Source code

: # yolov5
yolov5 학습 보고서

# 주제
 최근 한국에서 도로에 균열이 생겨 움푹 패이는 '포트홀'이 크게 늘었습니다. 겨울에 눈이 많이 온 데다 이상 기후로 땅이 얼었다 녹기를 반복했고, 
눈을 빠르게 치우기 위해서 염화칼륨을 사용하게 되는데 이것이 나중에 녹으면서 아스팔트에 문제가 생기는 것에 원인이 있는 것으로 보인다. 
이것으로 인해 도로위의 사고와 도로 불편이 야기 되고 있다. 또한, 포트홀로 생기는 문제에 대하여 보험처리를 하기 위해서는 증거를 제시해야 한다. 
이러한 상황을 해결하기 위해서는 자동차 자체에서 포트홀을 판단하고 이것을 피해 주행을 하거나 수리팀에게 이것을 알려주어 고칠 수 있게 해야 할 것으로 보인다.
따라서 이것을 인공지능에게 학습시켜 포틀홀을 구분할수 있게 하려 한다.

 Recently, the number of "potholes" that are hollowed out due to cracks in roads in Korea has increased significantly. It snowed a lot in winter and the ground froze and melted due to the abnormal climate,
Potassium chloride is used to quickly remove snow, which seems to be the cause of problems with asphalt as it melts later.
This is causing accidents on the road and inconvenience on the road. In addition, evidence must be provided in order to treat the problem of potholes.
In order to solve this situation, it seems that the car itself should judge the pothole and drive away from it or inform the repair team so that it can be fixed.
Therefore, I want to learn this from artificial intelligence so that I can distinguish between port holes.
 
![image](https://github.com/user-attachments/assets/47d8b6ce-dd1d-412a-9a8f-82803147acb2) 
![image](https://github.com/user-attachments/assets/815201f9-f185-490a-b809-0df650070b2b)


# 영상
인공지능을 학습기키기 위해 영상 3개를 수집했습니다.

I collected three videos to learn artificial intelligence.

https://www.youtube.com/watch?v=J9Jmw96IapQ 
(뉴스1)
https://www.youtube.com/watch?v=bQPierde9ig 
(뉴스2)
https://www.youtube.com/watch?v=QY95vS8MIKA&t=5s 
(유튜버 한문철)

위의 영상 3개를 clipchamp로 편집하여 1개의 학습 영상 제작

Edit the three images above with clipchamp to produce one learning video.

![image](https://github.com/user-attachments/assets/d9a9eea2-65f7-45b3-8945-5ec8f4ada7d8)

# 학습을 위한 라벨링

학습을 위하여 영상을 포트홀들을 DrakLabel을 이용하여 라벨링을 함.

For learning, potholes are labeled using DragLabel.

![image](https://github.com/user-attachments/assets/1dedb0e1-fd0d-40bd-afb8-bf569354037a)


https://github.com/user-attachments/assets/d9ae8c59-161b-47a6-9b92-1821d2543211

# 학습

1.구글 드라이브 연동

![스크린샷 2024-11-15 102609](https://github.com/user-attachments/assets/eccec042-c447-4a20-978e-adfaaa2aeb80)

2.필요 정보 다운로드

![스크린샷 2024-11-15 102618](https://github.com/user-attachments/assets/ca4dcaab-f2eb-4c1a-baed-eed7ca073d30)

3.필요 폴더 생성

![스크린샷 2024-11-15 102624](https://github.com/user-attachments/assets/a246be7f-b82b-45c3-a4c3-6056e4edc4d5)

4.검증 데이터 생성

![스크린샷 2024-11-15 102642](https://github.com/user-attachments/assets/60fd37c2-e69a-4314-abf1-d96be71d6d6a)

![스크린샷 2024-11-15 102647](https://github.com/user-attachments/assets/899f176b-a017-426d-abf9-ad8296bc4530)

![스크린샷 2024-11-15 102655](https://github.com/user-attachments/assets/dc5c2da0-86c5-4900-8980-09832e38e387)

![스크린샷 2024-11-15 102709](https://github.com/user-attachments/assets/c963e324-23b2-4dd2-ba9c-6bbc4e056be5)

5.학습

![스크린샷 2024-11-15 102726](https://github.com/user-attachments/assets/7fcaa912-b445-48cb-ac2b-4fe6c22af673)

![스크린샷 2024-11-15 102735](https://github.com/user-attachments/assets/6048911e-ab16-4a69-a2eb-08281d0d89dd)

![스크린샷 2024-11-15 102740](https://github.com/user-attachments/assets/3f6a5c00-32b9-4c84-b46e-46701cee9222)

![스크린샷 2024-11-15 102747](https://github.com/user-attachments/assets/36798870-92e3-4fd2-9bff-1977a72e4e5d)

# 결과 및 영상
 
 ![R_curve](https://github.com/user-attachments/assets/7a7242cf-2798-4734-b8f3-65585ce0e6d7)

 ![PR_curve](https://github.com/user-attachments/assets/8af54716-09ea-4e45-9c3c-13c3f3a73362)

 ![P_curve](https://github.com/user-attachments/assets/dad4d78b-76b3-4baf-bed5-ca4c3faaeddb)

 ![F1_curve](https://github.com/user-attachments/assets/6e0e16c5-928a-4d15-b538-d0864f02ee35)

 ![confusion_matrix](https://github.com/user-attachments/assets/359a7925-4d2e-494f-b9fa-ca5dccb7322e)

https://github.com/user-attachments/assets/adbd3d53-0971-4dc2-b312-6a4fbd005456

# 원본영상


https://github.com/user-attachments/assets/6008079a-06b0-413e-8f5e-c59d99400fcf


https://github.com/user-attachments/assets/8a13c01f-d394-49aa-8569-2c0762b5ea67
---+---
**TASK INSTRUCTIONS**
Return the entries above word for word.

**SOLUTION**
Source code

: # yolov5
yolov5 학습 보고서

# 주제
 최근 한국에서 도로에 균열이 생겨 움푹 패이는 '포트홀'이 크게 늘었습니다. 겨울에 눈이 많이 온 데다 이상 기후로 땅이 얼었다 녹기를 반복했고, 
눈을 빠르게 치우기 위해서 염화칼륨을 사용하게 되는데 이것이 나중에 녹으면서 아스팔트에 문제가 생기는 것에 원인이 있는 것으로 보인다. 
이것으로 인해 도로위의 사고와 도로 불편이 야기 되고 있다. 또한, 포트홀로 생기는 문제에 대하여 보험처리를 하기 위해서는 증거를 제시해야 한다. 
이러한 상황을 해결하기 위해서는 자동차 자체에서 포트홀을 판단하고 이것을 피해 주행을 하거나 수리팀에게 이것을 알려주어 고칠 수 있게 해야 할 것으로 보인다.
따라서 이것을 인공지능에게 학습시켜 포틀홀을 구분할수 있게 하려 한다.

 Recently, the number of "potholes" that are hollowed out due to cracks in roads in Korea has increased significantly. It snowed a lot in winter and the ground froze and melted due to the abnormal climate,
Potassium chloride is used to quickly remove snow, which seems to be the cause of problems with asphalt as it melts later.
This is causing accidents on the road and inconvenience on the road. In addition, evidence must be provided in order to treat the problem of potholes.
In order to solve this situation, it seems that the car itself should judge the pothole and drive away from it or inform the repair team so that it can be fixed.
Therefore, I want to learn this from artificial intelligence so that I can distinguish between port holes.
 
![image](https://github.com/user-attachments/assets/47d8b6ce-dd1d-412a-9a8f-82803147acb2) 
![image](https://github.com/user-attachments/assets/815201f9-f185-490a-b809-0df650070b2b)


# 영상
인공지능을 학습기키기 위해 영상 3개를 수집했습니다.

I collected three videos to learn artificial intelligence.

https://www.youtube.com/watch?v=J9Jmw96IapQ 
(뉴스1)
https://www.youtube.com/watch?v=bQPierde9ig 
(뉴스2)
https://www.youtube.com/watch?v=QY95vS8MIKA&t=5s 
(유튜버 한문철)

위의 영상 3개를 clipchamp로 편집하여 1개의 학습 영상 제작

Edit the three images above with clipchamp to produce one learning video.

![image](https://github.com/user-attachments/assets/d9a9eea2-65f7-45b3-8945-5ec8f4ada7d8)

# 학습을 위한 라벨링

학습을 위하여 영상을 포트홀들을 DrakLabel을 이용하여 라벨링을 함.

For learning, potholes are labeled using DragLabel.

![image](https://github.com/user-attachments/assets/1dedb0e1-fd0d-40bd-afb8-bf569354037a)


https://github.com/user-attachments/assets/d9ae8c59-161b-47a6-9b92-1821d2543211

# 학습

1.구글 드라이브 연동

![스크린샷 2024-11-15 102609](https://github.com/user-attachments/assets/eccec042-c447-4a20-978e-adfaaa2aeb80)

2.필요 정보 다운로드

![스크린샷 2024-11-15 102618](https://github.com/user-attachments/assets/ca4dcaab-f2eb-4c1a-baed-eed7ca073d30)

3.필요 폴더 생성

![스크린샷 2024-11-15 102624](https://github.com/user-attachments/assets/a246be7f-b82b-45c3-a4c3-6056e4edc4d5)

4.검증 데이터 생성

![스크린샷 2024-11-15 102642](https://github.com/user-attachments/assets/60fd37c2-e69a-4314-abf1-d96be71d6d6a)

![스크린샷 2024-11-15 102647](https://github.com/user-attachments/assets/899f176b-a017-426d-abf9-ad8296bc4530)

![스크린샷 2024-11-15 102655](https://github.com/user-attachments/assets/dc5c2da0-86c5-4900-8980-09832e38e387)

![스크린샷 2024-11-15 102709](https://github.com/user-attachments/assets/c963e324-23b2-4dd2-ba9c-6bbc4e056be5)

5.학습

![스크린샷 2024-11-15 102726](https://github.com/user-attachments/assets/7fcaa912-b445-48cb-ac2b-4fe6c22af673)

![스크린샷 2024-11-15 102735](https://github.com/user-attachments/assets/6048911e-ab16-4a69-a2eb-08281d0d89dd)

![스크린샷 2024-11-15 102740](https://github.com/user-attachments/assets/3f6a5c00-32b9-4c84-b46e-46701cee9222)

![스크린샷 2024-11-15 102747](https://github.com/user-attachments/assets/36798870-92e3-4fd2-9bff-1977a72e4e5d)

# 결과 및 영상
 
 ![R_curve](https://github.com/user-attachments/assets/7a7242cf-2798-4734-b8f3-65585ce0e6d7)

 ![PR_curve](https://github.com/user-attachments/assets/8af54716-09ea-4e45-9c3c-13c3f3a73362)

 ![P_curve](https://github.com/user-attachments/assets/dad4d78b-76b3-4baf-bed5-ca4c3faaeddb)

 ![F1_curve](https://github.com/user-attachments/assets/6e0e16c5-928a-4d15-b538-d0864f02ee35)

 ![confusion_matrix](https://github.com/user-attachments/assets/359a7925-4d2e-494f-b9fa-ca5dccb7322e)

https://github.com/user-attachments/assets/adbd3d53-0971-4dc2-b312-6a4fbd005456

# 원본영상


https://github.com/user-attachments/assets/6008079a-06b0-413e-8f5e-c59d99400fcf


https://github.com/user-attachments/assets/8a13c01f-d394-49aa-8569-2c0762b5ea67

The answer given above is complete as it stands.